Description Patrik Jakobsson 2013-09-30 07:05:58 UTC
Some Macbook Air 6,2 (2013) models come with a Marvell SATA controller (0x9183) for the PCIe connected SSD. The libahci module loads properly and everything is fine after booting but after resuming from suspend it starts spitting out:

[  882.692469] ata1: SATA link up 1.5 Gbps (SStatus 113 SControl 310)
[  882.693016] ata1.00: unexpected _GTF length (8)
[  882.693524] ata1.00: unexpected _GTF length (8)
[  882.693575] ata1.00: configured for UDMA/33
[  882.693622] ata1: EH complete
[  882.793794] ata1: exception Emask 0x10 SAct 0x0 SErr 0x10000 action 0xe frozen
[  882.793798] ata1: irq_stat 0x00400000, PHY RDY changed
[  882.793799] ata1: SError: { PHYRdyChg }
[  882.793803] ata1: hard resetting link

After some time performance degrades to unusable levels and a reboot is required. It seems to try tuning down the link speed and eventually lands on 1.5 Gbps. I've tried adding the device as a "board_ahci_yes_fbs" but that didn't help. I've tried "skip_host_reset" but still nothing.

Any help appreciated

Thanks
Patrik Jakobsson
Comment 1 Patrik Jakobsson 2013-09-30 07:07:03 UTC
Created attachment 109991 [details]
dmesg after a suspend/resume
Comment 2 Tejun Heo 2013-09-30 19:14:58 UTC
Hello, Patrik.

Can you please do "echo min_power > /sys/class/scsi_host/host0/link_power_management_policy" before suspend and see whether anything changes?

Thanks.
Comment 3 Patrik Jakobsson 2013-09-30 21:38:20 UTC
Hi Tejun

Success!

Setting min_power before suspend makes the error go away. Sadly pm-utils sets max_performance so it needs to be configured and for some reason it doesn't take my /etc/pm/config.d/sata_alpm into account. I ended up copying /usr/lib/pm-utils/power.d/sata_alpm to /etc/pm/power.d and forcing it to min_power. Also added a link to it in /etc/pm/sleep.d/ so it sets min_power before suspend.

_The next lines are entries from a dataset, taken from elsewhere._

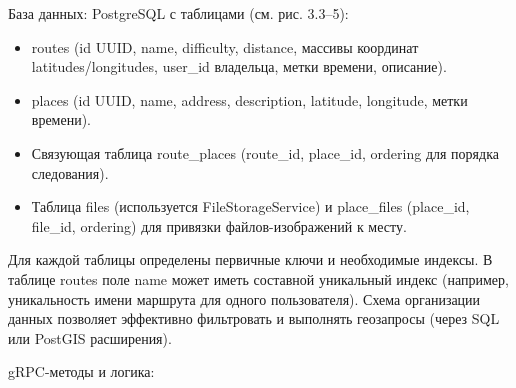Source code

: База данных: PostgreSQL с таблицами (см. рис. 3.3–5):
\begin{itemize}
    \item routes (id UUID, name, difficulty, distance, массивы координат \\ latitudes/longitudes, user\_id владельца, метки времени, описание).
    \item places (id UUID, name, address, description, latitude, longitude, метки времени).
    \item Связующая таблица route\_places (route\_id, place\_id, ordering для порядка следования).
    \item Таблица files (используется FileStorageService) и place\_files (place\_id, file\_id, ordering) для привязки файлов-изображений к месту.
\end{itemize}
Для каждой таблицы определены первичные ключи и необходимые индексы. В таблице routes поле name может иметь составной уникальный индекс (например, уникальность имени маршрута для одного пользователя). Схема организации данных позволяет эффективно фильтровать и выполнять геозапросы (через SQL или PostGIS расширения).

gRPC-методы и логика:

Strangely the SATA device randomly appears on /sys/class/scsi_host/host0 and ../host1 but I just set them both (the other is USB) and that works fine.

Thanks
Patrik
Comment 4 Tejun Heo 2013-09-30 21:47:14 UTC
So, when the machine boots up libata doesn't touch the LPM setting and just considers it "max_performance", which may or may not be true. I think it'd work the same if you just set the lpm knob to max_performance explicitly. The problem is that your BIOS is most likely configuring DIPM on both the device and host sides during boot; however, after coming back from suspend, the device side seems to be configured but the host side isn't, so the device's LPM operations register as link events to the controller leading to the spurious failures.

Maybe we should set max_performance mode explicitly during boot requiring the user to explicitly set min_power mode if [s]he wants to but then we might cause power regression on some setups.

Anyways, can you please verify echoing max_performance also makes the issue go away?
Comment 5 Patrik Jakobsson 2013-09-30 23:02:29 UTC
Here are all the test cases:

After boot: LPM policy reports max_performance and min_power and max_performance can be switched back and forth without any errors.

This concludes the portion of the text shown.